The presence of multinational corporations such as Samsung, Apple and Nike, combined with manufacturing in Vietnam for export to major markets, demonstrates the country’s increasingly visible role in international production networks. Reuters also noted that growth in 2025 was supported by domestic consumption and public spending on infrastructure, indicating efforts to rebalance the growth model toward greater sustainability.
Bloomberg said Vietnam’s economy expanded faster than expected, supported by simultaneous improvements in manufacturing, investment and trade. Lending policies, state support, a weaker currency and a strong recovery in tourism were cited as factors underpinning Vietnam’s standing among the world’s fastest-growing economies.
Agence France-Presse continued to describe Vietnam as an Asian “success story,” noting that the economy sustained growth despite risks stemming from new US tariff measures.
According to AFP, domestic consumption, business investment and public spending have helped sustain momentum, reflecting a solid foundation and a policy orientation supportive of the private sector.
Regional assessments carried a similar tone.
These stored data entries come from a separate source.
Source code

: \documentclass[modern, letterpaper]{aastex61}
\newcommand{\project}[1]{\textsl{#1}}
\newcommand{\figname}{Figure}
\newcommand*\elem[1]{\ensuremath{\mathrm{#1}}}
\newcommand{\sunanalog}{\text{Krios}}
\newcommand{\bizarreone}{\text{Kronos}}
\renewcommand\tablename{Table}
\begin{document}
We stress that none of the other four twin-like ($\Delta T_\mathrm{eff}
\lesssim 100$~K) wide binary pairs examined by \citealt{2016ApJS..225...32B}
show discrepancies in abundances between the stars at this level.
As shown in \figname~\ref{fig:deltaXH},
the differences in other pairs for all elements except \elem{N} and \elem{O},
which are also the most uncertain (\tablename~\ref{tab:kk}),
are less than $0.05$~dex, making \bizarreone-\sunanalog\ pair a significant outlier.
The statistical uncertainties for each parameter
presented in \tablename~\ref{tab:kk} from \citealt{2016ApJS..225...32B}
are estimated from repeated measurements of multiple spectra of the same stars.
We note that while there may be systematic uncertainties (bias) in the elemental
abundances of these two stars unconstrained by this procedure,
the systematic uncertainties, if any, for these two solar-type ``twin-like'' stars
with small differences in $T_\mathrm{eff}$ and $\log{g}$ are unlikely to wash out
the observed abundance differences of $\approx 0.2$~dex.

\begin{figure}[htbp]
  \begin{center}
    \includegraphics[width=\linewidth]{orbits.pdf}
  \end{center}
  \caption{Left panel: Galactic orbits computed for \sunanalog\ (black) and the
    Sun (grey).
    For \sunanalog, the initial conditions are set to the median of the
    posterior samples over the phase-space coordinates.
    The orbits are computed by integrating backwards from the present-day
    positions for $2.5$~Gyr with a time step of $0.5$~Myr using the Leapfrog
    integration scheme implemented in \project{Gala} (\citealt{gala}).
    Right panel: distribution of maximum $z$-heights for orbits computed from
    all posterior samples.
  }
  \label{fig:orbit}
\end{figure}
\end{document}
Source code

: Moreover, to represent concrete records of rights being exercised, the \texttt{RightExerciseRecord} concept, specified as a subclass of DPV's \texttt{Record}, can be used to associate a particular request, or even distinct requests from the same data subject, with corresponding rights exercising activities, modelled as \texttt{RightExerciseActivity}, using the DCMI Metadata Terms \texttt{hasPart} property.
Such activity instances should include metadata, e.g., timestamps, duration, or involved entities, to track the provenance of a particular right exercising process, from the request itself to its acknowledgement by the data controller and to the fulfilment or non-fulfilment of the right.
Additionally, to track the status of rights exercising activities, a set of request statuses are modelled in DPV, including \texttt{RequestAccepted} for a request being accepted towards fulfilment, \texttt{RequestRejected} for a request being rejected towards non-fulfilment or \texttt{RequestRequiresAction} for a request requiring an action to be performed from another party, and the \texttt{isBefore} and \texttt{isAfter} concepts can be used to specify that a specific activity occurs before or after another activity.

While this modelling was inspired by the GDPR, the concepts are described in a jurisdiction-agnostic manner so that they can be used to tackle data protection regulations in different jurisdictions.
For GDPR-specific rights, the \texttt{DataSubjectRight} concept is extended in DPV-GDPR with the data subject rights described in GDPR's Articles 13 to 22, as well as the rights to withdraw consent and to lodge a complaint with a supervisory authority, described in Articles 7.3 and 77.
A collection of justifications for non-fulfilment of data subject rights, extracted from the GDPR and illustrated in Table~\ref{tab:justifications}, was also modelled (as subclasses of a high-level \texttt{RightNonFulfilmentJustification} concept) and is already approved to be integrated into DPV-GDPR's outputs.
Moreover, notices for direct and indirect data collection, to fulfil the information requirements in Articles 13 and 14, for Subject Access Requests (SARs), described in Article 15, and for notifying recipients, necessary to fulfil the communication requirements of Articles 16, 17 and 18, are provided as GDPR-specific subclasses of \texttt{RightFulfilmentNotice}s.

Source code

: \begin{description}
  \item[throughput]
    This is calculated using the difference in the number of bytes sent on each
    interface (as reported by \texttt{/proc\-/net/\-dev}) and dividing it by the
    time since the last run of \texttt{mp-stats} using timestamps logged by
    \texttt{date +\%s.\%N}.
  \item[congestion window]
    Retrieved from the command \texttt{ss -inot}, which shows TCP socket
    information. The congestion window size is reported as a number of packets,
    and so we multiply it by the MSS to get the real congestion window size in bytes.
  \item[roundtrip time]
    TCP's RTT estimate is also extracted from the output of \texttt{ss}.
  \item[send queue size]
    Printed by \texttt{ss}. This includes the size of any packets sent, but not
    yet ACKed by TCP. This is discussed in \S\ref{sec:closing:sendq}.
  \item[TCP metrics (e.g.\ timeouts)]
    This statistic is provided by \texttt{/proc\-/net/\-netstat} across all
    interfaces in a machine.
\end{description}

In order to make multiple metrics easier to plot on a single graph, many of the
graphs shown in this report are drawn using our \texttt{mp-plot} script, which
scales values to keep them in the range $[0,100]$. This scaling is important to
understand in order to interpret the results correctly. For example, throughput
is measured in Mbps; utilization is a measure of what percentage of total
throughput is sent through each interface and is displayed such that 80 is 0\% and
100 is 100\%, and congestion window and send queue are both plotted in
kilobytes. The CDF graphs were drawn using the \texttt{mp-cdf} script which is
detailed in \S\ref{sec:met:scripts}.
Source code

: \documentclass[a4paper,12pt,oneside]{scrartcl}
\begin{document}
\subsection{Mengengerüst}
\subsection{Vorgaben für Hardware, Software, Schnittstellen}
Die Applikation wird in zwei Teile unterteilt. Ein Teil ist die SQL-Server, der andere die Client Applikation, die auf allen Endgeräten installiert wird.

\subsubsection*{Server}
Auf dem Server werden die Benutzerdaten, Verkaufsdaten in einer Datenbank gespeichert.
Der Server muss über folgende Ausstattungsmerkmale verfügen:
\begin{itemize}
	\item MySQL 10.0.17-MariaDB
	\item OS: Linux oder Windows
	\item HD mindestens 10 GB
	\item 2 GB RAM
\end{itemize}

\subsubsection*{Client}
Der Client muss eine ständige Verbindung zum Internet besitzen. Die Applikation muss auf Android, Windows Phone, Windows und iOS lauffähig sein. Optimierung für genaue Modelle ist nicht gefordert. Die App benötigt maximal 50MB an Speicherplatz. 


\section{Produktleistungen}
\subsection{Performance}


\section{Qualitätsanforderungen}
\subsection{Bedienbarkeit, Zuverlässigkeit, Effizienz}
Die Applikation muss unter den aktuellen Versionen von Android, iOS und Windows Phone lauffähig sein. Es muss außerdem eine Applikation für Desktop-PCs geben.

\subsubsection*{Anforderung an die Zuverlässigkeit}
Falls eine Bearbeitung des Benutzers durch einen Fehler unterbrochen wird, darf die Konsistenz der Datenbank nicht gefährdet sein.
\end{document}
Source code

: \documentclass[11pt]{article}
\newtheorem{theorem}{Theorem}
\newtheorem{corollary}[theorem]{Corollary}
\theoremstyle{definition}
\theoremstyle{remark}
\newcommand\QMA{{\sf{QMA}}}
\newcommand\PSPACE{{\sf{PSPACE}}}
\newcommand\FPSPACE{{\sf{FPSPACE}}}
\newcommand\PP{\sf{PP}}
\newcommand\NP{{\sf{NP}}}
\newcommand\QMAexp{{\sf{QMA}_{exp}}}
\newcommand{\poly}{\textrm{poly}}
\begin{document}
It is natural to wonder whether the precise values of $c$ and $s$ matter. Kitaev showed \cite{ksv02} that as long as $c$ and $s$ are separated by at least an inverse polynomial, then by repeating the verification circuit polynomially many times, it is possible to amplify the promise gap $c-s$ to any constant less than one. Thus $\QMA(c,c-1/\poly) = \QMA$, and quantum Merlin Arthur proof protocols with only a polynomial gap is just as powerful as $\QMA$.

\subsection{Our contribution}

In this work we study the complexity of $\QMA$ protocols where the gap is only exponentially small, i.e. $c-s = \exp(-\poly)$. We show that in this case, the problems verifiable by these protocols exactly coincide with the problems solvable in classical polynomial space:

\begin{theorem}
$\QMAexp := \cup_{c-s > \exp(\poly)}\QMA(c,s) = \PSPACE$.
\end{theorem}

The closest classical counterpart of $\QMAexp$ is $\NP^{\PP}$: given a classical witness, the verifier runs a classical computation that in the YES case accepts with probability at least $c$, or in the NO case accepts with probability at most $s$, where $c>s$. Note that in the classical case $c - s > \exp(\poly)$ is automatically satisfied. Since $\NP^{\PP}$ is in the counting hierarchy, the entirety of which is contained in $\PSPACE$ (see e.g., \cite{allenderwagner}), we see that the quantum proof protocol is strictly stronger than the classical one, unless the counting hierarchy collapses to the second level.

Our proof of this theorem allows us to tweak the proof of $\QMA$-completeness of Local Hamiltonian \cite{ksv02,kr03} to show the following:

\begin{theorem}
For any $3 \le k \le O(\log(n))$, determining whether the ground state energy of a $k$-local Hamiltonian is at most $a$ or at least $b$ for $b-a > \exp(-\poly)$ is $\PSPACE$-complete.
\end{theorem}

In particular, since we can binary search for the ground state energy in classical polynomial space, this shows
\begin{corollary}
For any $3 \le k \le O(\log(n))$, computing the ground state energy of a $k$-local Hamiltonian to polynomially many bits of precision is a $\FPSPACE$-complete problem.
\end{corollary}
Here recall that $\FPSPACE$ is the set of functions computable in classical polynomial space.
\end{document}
The Business Times said the 8% growth rate in 2025 marked Vietnam’s second-fastest pace in 15 years, while Free Malaysia Today viewed the result as a useful reference point for other Asian economies.
These analyses pointed to four interlinked drivers behind Vietnam’s performance: exports as a core pillar; global production shifts that have turned Vietnam into a new manufacturing hub; stronger domestic demand, particularly household consumption and investment; and policy adaptability in response to external shocks, supporting market and sector diversification.
The McGill International Review on January 17 placed Vietnam’s growth in a longer historical context. The article highlighted a mixed economic model combining state involvement with a flexible foreign policy approach, producing tangible outcomes, including a sharp decline in poverty since 1990, a near-50% increase in the Human Development Index and Vietnam’s entry into the group of countries with high human development. Growth rates of 7-10% were compared with those of the “Asian Tigers” during their industrialisation phases, reinforcing the view that Vietnam is becoming a strong regional contender.
China Daily on January 19 underscored the significance of growth exceeding 8% in 2025, describing it as a milestone that placed Vietnam among global bright spots amid uncertainty. Exports, foreign direct investment, infrastructure spending and consumption-support policies were identified as key foundations. The paper also noted that the full impact of tariffs on exports would become clearer in 2026, requiring flexible policy responses, including market diversification and stronger trade ties with partners such as China.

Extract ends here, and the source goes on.